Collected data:
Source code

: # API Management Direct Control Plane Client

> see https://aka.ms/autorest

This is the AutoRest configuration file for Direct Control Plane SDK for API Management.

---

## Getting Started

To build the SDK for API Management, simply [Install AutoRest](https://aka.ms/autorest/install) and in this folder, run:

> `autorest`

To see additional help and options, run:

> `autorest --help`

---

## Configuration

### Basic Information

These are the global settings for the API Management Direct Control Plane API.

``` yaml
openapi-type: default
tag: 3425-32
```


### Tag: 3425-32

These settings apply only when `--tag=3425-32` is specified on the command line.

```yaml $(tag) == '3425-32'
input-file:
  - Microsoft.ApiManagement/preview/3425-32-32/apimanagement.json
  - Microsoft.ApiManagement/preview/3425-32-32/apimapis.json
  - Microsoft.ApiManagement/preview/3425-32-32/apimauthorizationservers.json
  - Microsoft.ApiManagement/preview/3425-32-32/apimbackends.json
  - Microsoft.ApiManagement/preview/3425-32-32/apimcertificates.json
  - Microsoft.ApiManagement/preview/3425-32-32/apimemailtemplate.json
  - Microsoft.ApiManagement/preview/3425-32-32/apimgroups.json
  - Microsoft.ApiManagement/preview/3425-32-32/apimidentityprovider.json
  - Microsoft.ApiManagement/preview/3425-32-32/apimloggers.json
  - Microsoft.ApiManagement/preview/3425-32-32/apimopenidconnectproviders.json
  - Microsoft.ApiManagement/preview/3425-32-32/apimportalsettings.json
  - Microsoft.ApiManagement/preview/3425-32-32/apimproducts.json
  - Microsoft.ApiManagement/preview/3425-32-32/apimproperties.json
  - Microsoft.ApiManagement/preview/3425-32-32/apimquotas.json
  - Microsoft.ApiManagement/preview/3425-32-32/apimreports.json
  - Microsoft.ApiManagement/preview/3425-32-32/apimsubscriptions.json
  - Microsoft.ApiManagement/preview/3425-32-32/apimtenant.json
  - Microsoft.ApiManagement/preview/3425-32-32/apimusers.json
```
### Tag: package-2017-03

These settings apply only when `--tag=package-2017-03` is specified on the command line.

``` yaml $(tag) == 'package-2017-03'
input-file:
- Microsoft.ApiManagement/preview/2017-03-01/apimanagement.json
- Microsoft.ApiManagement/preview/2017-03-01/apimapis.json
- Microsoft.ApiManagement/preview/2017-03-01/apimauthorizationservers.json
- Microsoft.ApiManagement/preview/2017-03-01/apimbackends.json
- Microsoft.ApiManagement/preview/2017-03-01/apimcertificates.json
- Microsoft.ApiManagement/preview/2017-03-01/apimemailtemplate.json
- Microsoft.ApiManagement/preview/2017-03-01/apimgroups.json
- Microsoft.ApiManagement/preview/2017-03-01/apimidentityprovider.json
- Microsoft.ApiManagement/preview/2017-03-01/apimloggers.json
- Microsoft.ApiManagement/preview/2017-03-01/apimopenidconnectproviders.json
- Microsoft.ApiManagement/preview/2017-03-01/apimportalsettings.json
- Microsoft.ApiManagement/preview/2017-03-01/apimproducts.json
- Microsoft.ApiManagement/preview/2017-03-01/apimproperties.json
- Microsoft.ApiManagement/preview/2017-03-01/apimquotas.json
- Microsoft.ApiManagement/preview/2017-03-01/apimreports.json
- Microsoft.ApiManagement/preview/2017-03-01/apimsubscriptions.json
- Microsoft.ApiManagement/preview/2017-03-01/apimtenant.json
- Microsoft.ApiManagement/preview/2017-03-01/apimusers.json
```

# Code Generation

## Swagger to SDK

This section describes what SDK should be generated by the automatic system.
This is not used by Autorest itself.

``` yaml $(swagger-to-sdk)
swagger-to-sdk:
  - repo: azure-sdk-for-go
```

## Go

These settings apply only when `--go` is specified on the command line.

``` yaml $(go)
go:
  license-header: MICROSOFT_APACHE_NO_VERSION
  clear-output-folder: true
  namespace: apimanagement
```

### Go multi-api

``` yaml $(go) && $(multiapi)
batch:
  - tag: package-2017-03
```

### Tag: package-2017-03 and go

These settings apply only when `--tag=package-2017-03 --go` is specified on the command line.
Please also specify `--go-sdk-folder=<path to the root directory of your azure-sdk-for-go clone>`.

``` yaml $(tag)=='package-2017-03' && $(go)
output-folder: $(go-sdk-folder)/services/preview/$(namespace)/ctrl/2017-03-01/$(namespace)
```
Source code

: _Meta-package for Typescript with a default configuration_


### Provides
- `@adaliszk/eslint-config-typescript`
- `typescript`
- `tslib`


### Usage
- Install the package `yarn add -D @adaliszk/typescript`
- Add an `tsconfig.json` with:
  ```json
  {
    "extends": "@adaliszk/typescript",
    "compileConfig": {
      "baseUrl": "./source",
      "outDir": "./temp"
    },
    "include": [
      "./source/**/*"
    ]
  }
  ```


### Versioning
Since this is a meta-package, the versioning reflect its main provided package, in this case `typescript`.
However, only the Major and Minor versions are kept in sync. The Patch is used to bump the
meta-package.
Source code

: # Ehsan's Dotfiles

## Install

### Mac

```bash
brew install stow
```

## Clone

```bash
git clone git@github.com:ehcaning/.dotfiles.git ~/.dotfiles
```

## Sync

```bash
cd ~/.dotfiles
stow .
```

Assignment: Please go through the data and copy each line containing the word "apimbackends".

Solved problem:
  - Microsoft.ApiManagement/preview/3425-32-32/apimbackends.json
- Microsoft.ApiManagement/preview/2017-03-01/apimbackends.json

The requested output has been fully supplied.